RECORDS FOR THIS TASK:

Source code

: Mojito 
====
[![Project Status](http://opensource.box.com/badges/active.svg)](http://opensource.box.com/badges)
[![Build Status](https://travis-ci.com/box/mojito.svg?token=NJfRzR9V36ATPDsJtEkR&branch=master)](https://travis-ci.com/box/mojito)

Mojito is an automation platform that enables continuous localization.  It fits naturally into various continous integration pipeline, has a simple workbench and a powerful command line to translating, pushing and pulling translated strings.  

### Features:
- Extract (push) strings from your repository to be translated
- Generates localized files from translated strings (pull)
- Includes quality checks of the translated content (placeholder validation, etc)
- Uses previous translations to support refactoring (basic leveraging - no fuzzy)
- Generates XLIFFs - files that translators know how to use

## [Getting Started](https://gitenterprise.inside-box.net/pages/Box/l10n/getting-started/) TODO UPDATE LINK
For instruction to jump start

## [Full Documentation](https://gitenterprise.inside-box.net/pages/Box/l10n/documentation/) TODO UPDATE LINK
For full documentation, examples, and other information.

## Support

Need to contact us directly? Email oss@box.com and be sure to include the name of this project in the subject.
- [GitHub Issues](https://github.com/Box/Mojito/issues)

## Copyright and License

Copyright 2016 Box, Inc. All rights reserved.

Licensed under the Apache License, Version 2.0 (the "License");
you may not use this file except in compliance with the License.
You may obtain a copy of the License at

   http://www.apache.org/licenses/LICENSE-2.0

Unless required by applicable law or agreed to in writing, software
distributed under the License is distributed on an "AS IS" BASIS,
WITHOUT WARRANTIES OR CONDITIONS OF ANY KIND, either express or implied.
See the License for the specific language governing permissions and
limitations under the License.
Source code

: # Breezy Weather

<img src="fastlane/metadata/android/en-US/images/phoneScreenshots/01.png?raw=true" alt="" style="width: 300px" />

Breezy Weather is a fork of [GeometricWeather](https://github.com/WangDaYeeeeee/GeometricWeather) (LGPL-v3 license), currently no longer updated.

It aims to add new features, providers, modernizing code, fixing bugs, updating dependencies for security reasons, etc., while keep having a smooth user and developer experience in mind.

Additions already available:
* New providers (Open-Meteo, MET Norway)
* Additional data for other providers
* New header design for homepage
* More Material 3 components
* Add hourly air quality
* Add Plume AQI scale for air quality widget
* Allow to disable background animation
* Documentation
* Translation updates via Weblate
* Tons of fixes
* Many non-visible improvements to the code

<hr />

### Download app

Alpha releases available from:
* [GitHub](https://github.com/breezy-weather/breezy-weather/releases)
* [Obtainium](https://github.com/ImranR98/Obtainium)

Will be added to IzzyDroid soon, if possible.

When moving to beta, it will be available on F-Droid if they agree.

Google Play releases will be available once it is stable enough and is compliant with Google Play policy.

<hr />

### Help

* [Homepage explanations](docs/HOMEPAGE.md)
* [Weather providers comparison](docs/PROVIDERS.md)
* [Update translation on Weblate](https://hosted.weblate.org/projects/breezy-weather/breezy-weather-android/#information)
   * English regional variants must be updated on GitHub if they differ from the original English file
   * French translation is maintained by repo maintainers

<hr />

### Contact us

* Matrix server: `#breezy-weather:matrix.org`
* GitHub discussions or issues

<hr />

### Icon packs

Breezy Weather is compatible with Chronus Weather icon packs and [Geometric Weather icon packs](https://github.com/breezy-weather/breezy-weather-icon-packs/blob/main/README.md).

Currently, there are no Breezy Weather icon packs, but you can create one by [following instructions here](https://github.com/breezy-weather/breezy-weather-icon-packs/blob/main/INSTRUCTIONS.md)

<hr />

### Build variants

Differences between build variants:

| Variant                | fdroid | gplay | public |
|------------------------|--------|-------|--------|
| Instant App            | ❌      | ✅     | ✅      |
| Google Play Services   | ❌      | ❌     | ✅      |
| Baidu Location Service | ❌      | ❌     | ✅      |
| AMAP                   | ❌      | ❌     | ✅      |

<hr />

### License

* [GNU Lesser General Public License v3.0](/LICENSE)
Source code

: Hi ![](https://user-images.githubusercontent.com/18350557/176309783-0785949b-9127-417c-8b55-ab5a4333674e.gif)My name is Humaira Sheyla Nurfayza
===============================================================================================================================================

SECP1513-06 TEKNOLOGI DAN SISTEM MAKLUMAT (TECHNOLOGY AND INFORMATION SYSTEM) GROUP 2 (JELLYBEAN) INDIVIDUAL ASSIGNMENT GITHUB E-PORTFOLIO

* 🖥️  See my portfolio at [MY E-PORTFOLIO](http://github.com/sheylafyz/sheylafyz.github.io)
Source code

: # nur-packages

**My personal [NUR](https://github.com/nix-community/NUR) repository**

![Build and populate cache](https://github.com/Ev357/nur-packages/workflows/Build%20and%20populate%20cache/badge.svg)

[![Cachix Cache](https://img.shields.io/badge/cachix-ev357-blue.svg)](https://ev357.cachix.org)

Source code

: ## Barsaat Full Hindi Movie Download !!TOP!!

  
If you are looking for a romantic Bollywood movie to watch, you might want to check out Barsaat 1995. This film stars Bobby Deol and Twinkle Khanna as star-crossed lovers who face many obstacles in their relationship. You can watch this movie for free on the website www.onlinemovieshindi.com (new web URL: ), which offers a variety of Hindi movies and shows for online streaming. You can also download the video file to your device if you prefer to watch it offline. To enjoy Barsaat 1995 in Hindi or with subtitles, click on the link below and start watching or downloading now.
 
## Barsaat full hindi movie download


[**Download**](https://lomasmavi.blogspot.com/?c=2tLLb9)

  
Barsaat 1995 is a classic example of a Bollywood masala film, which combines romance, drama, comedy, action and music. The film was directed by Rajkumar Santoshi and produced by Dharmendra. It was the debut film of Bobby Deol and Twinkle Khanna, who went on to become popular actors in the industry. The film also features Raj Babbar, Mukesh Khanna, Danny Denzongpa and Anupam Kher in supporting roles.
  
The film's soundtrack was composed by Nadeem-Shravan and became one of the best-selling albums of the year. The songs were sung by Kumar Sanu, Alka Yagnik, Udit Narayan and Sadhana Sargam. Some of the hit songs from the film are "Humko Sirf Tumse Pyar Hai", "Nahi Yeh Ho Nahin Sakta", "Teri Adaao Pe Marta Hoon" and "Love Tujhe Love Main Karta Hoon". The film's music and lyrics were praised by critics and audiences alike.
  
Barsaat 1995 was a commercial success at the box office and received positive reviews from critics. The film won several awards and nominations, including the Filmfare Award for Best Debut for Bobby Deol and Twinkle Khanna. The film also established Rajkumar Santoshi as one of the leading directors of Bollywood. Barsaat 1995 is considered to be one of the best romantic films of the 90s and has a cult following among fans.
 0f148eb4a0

WHAT THE TASK ASKS:
Make an exact copy of the data above.

TASK RESULT:
Source code

: Mojito 
====
[![Project Status](http://opensource.box.com/badges/active.svg)](http://opensource.box.com/badges)
[![Build Status](https://travis-ci.com/box/mojito.svg?token=NJfRzR9V36ATPDsJtEkR&branch=master)](https://travis-ci.com/box/mojito)

Mojito is an automation platform that enables continuous localization.  It fits naturally into various continous integration pipeline, has a simple workbench and a powerful command line to translating, pushing and pulling translated strings.  

### Features:
- Extract (push) strings from your repository to be translated
- Generates localized files from translated strings (pull)
- Includes quality checks of the translated content (placeholder validation, etc)
- Uses previous translations to support refactoring (basic leveraging - no fuzzy)
- Generates XLIFFs - files that translators know how to use

## [Getting Started](https://gitenterprise.inside-box.net/pages/Box/l10n/getting-started/) TODO UPDATE LINK
For instruction to jump start

## [Full Documentation](https://gitenterprise.inside-box.net/pages/Box/l10n/documentation/) TODO UPDATE LINK
For full documentation, examples, and other information.

## Support

Need to contact us directly? Email oss@box.com and be sure to include the name of this project in the subject.
- [GitHub Issues](https://github.com/Box/Mojito/issues)

## Copyright and License

Copyright 2016 Box, Inc. All rights reserved.

Licensed under the Apache License, Version 2.0 (the "License");
you may not use this file except in compliance with the License.
You may obtain a copy of the License at

   http://www.apache.org/licenses/LICENSE-2.0

Unless required by applicable law or agreed to in writing, software
distributed under the License is distributed on an "AS IS" BASIS,
WITHOUT WARRANTIES OR CONDITIONS OF ANY KIND, either express or implied.
See the License for the specific language governing permissions and
limitations under the License.
Source code

: # Breezy Weather

<img src="fastlane/metadata/android/en-US/images/phoneScreenshots/01.png?raw=true" alt="" style="width: 300px" />

Breezy Weather is a fork of [GeometricWeather](https://github.com/WangDaYeeeeee/GeometricWeather) (LGPL-v3 license), currently no longer updated.

It aims to add new features, providers, modernizing code, fixing bugs, updating dependencies for security reasons, etc., while keep having a smooth user and developer experience in mind.

Additions already available:
* New providers (Open-Meteo, MET Norway)
* Additional data for other providers
* New header design for homepage
* More Material 3 components
* Add hourly air quality
* Add Plume AQI scale for air quality widget
* Allow to disable background animation
* Documentation
* Translation updates via Weblate
* Tons of fixes
* Many non-visible improvements to the code

<hr />

### Download app

Alpha releases available from:
* [GitHub](https://github.com/breezy-weather/breezy-weather/releases)
* [Obtainium](https://github.com/ImranR98/Obtainium)

Will be added to IzzyDroid soon, if possible.

When moving to beta, it will be available on F-Droid if they agree.

Google Play releases will be available once it is stable enough and is compliant with Google Play policy.

<hr />

### Help

* [Homepage explanations](docs/HOMEPAGE.md)
* [Weather providers comparison](docs/PROVIDERS.md)
* [Update translation on Weblate](https://hosted.weblate.org/projects/breezy-weather/breezy-weather-android/#information)
   * English regional variants must be updated on GitHub if they differ from the original English file
   * French translation is maintained by repo maintainers

<hr />

### Contact us

* Matrix server: `#breezy-weather:matrix.org`
* GitHub discussions or issues

<hr />

### Icon packs

Breezy Weather is compatible with Chronus Weather icon packs and [Geometric Weather icon packs](https://github.com/breezy-weather/breezy-weather-icon-packs/blob/main/README.md).

Currently, there are no Breezy Weather icon packs, but you can create one by [following instructions here](https://github.com/breezy-weather/breezy-weather-icon-packs/blob/main/INSTRUCTIONS.md)

<hr />

### Build variants

Differences between build variants:

| Variant                | fdroid | gplay | public |
|------------------------|--------|-------|--------|
| Instant App            | ❌      | ✅     | ✅      |
| Google Play Services   | ❌      | ❌     | ✅      |
| Baidu Location Service | ❌      | ❌     | ✅      |
| AMAP                   | ❌      | ❌     | ✅      |

<hr />

### License

* [GNU Lesser General Public License v3.0](/LICENSE)
Source code

: Hi ![](https://user-images.githubusercontent.com/18350557/176309783-0785949b-9127-417c-8b55-ab5a4333674e.gif)My name is Humaira Sheyla Nurfayza
===============================================================================================================================================

SECP1513-06 TEKNOLOGI DAN SISTEM MAKLUMAT (TECHNOLOGY AND INFORMATION SYSTEM) GROUP 2 (JELLYBEAN) INDIVIDUAL ASSIGNMENT GITHUB E-PORTFOLIO

* 🖥️  See my portfolio at [MY E-PORTFOLIO](http://github.com/sheylafyz/sheylafyz.github.io)
Source code

: # nur-packages

**My personal [NUR](https://github.com/nix-community/NUR) repository**

![Build and populate cache](https://github.com/Ev357/nur-packages/workflows/Build%20and%20populate%20cache/badge.svg)

[![Cachix Cache](https://img.shields.io/badge/cachix-ev357-blue.svg)](https://ev357.cachix.org)

Source code

: ## Barsaat Full Hindi Movie Download !!TOP!!

  
If you are looking for a romantic Bollywood movie to watch, you might want to check out Barsaat 1995. This film stars Bobby Deol and Twinkle Khanna as star-crossed lovers who face many obstacles in their relationship. You can watch this movie for free on the website www.onlinemovieshindi.com (new web URL: ), which offers a variety of Hindi movies and shows for online streaming. You can also download the video file to your device if you prefer to watch it offline. To enjoy Barsaat 1995 in Hindi or with subtitles, click on the link below and start watching or downloading now.
 
## Barsaat full hindi movie download


[**Download**](https://lomasmavi.blogspot.com/?c=2tLLb9)

  
Barsaat 1995 is a classic example of a Bollywood masala film, which combines romance, drama, comedy, action and music. The film was directed by Rajkumar Santoshi and produced by Dharmendra. It was the debut film of Bobby Deol and Twinkle Khanna, who went on to become popular actors in the industry. The film also features Raj Babbar, Mukesh Khanna, Danny Denzongpa and Anupam Kher in supporting roles.
  
The film's soundtrack was composed by Nadeem-Shravan and became one of the best-selling albums of the year. The songs were sung by Kumar Sanu, Alka Yagnik, Udit Narayan and Sadhana Sargam. Some of the hit songs from the film are "Humko Sirf Tumse Pyar Hai", "Nahi Yeh Ho Nahin Sakta", "Teri Adaao Pe Marta Hoon" and "Love Tujhe Love Main Karta Hoon". The film's music and lyrics were praised by critics and audiences alike.
  
Barsaat 1995 was a commercial success at the box office and received positive reviews from critics. The film won several awards and nominations, including the Filmfare Award for Best Debut for Bobby Deol and Twinkle Khanna. The film also established Rajkumar Santoshi as one of the leading directors of Bollywood. Barsaat 1995 is considered to be one of the best romantic films of the 90s and has a cult following among fans.
 0f148eb4a0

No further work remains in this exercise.